Each entry should be printed exactly, with its images omitted.

● Input data
==================================================
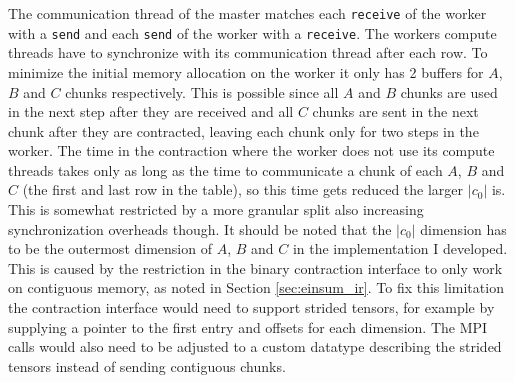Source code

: The communication thread of the master matches each \texttt{receive} of the worker with a \texttt{send} and each \texttt{send} of the worker with a \texttt{receive}.
The workers compute threads have to synchronize with its communication thread after each row.
To minimize the initial memory allocation on the worker it only has 2 buffers for $A$, $B$ and $C$ chunks respectively.
This is possible since all $A$ and $B$ chunks are used in the next step after they are received and all $C$ chunks are sent in the next chunk after they are contracted, leaving each chunk only for two steps in the worker.
The time in the contraction where the worker does not use its compute threads takes only as long as the time to communicate a chunk of each $A$, $B$ and $C$ (the first and last row in the table), so this time gets reduced the larger $|c_0|$ is.
This is somewhat restricted by a more granular split also increasing synchronization overheads though.
It should be noted that the $|c_0|$ dimension has to be the outermost dimension of $A$, $B$ and $C$ in the implementation I developed.
This is caused by the restriction in the binary contraction interface to only work on contiguous memory, as noted in Section \ref{sec:einsum_ir}.
To fix this limitation the contraction interface would need to support strided tensors, for example by supplying a pointer to the first entry and offsets for each dimension.
The MPI calls would also need to be adjusted to a custom datatype describing the strided tensors instead of sending contiguous chunks.
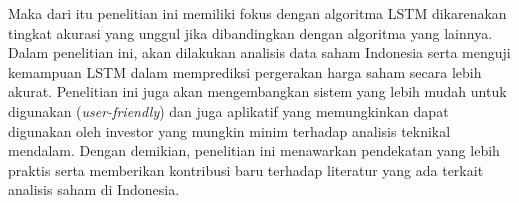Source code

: Maka dari itu penelitian ini memiliki fokus dengan algoritma LSTM dikarenakan tingkat akurasi yang unggul jika dibandingkan dengan algoritma yang lainnya. Dalam penelitian ini, akan dilakukan analisis data saham Indonesia serta menguji kemampuan LSTM dalam memprediksi pergerakan harga saham secara lebih akurat. Penelitian ini juga akan mengembangkan sistem yang lebih mudah untuk digunakan (\textit{user-friendly}) dan juga aplikatif yang memungkinkan dapat digunakan oleh investor yang mungkin minim terhadap analisis teknikal mendalam. Dengan demikian, penelitian ini menawarkan pendekatan yang lebih praktis serta memberikan kontribusi baru terhadap literatur yang ada terkait analisis saham di Indonesia.
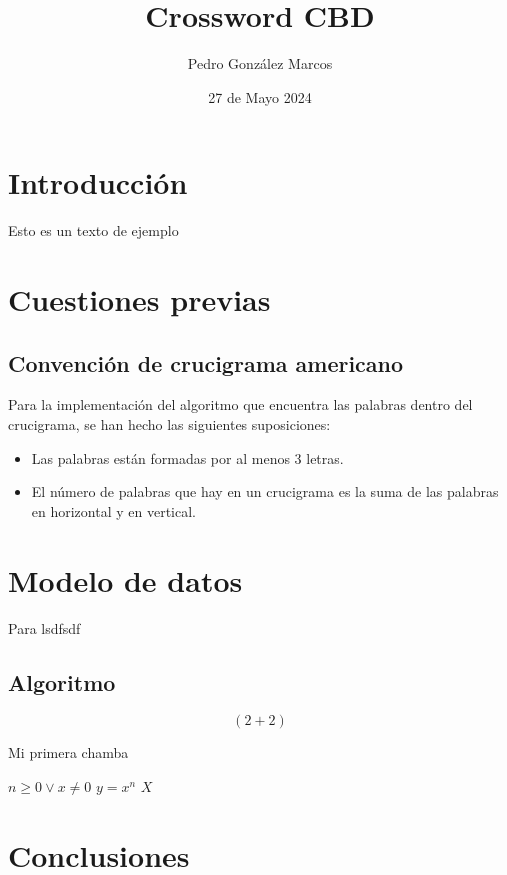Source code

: \documentclass[12pt, a4paper]{article}
\title{Crossword CBD}
\author{Pedro González Marcos}
\date{27 de Mayo 2024}
\begin{document}
\maketitle

\tableofcontents

\section{Introducción}

Esto es un texto de ejemplo \cite{rahman2016feature} \cite{foo}



\section{Cuestiones previas}

\subsection{Convención de crucigrama americano}

Para la implementación del algoritmo que encuentra las palabras dentro del
crucigrama, se han hecho las siguientes suposiciones:

\begin{itemize}
	\item Las palabras están formadas por al menos 3 letras.
	\item El número de palabras que hay en un crucigrama es la suma de
	las palabras en horizontal y en vertical.
\end{itemize}

\section{Modelo de datos}

Para lsdfsdf

\subsection{Algoritmo}



$$
\left( 2+2 \right) 
$$

\begin{algorithm}
\caption{Mi primera chamba}
\begin{algorithmic}
\Require $n \geq 0 \vee x \neq 0$
\Ensure $y = x^n$
	\State $X$
\EndWhile
\end{algorithmic}
\end{algorithm}

\section{Conclusiones}



\end{document}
==================================================
● Written response
Source code

: The communication thread of the master matches each \texttt{receive} of the worker with a \texttt{send} and each \texttt{send} of the worker with a \texttt{receive}.
The workers compute threads have to synchronize with its communication thread after each row.
To minimize the initial memory allocation on the worker it only has 2 buffers for $A$, $B$ and $C$ chunks respectively.
This is possible since all $A$ and $B$ chunks are used in the next step after they are received and all $C$ chunks are sent in the next chunk after they are contracted, leaving each chunk only for two steps in the worker.
The time in the contraction where the worker does not use its compute threads takes only as long as the time to communicate a chunk of each $A$, $B$ and $C$ (the first and last row in the table), so this time gets reduced the larger $|c_0|$ is.
This is somewhat restricted by a more granular split also increasing synchronization overheads though.
It should be noted that the $|c_0|$ dimension has to be the outermost dimension of $A$, $B$ and $C$ in the implementation I developed.
This is caused by the restriction in the binary contraction interface to only work on contiguous memory, as noted in Section \ref{sec:einsum_ir}.
To fix this limitation the contraction interface would need to support strided tensors, for example by supplying a pointer to the first entry and offsets for each dimension.
The MPI calls would also need to be adjusted to a custom datatype describing the strided tensors instead of sending contiguous chunks.
Source code

: Maka dari itu penelitian ini memiliki fokus dengan algoritma LSTM dikarenakan tingkat akurasi yang unggul jika dibandingkan dengan algoritma yang lainnya. Dalam penelitian ini, akan dilakukan analisis data saham Indonesia serta menguji kemampuan LSTM dalam memprediksi pergerakan harga saham secara lebih akurat. Penelitian ini juga akan mengembangkan sistem yang lebih mudah untuk digunakan (\textit{user-friendly}) dan juga aplikatif yang memungkinkan dapat digunakan oleh investor yang mungkin minim terhadap analisis teknikal mendalam. Dengan demikian, penelitian ini menawarkan pendekatan yang lebih praktis serta memberikan kontribusi baru terhadap literatur yang ada terkait analisis saham di Indonesia.
Source code

: \documentclass[12pt, a4paper]{article}
\title{Crossword CBD}
\author{Pedro González Marcos}
\date{27 de Mayo 2024}
\begin{document}
\maketitle

\tableofcontents

\section{Introducción}

Esto es un texto de ejemplo \cite{rahman2016feature} \cite{foo}



\section{Cuestiones previas}

\subsection{Convención de crucigrama americano}

Para la implementación del algoritmo que encuentra las palabras dentro del
crucigrama, se han hecho las siguientes suposiciones:

\begin{itemize}
	\item Las palabras están formadas por al menos 3 letras.
	\item El número de palabras que hay en un crucigrama es la suma de
	las palabras en horizontal y en vertical.
\end{itemize}

\section{Modelo de datos}

Para lsdfsdf

\subsection{Algoritmo}



$$
\left( 2+2 \right) 
$$

\begin{algorithm}
\caption{Mi primera chamba}
\begin{algorithmic}
\Require $n \geq 0 \vee x \neq 0$
\Ensure $y = x^n$
	\State $X$
\EndWhile
\end{algorithmic}
\end{algorithm}

\section{Conclusiones}



\end{document}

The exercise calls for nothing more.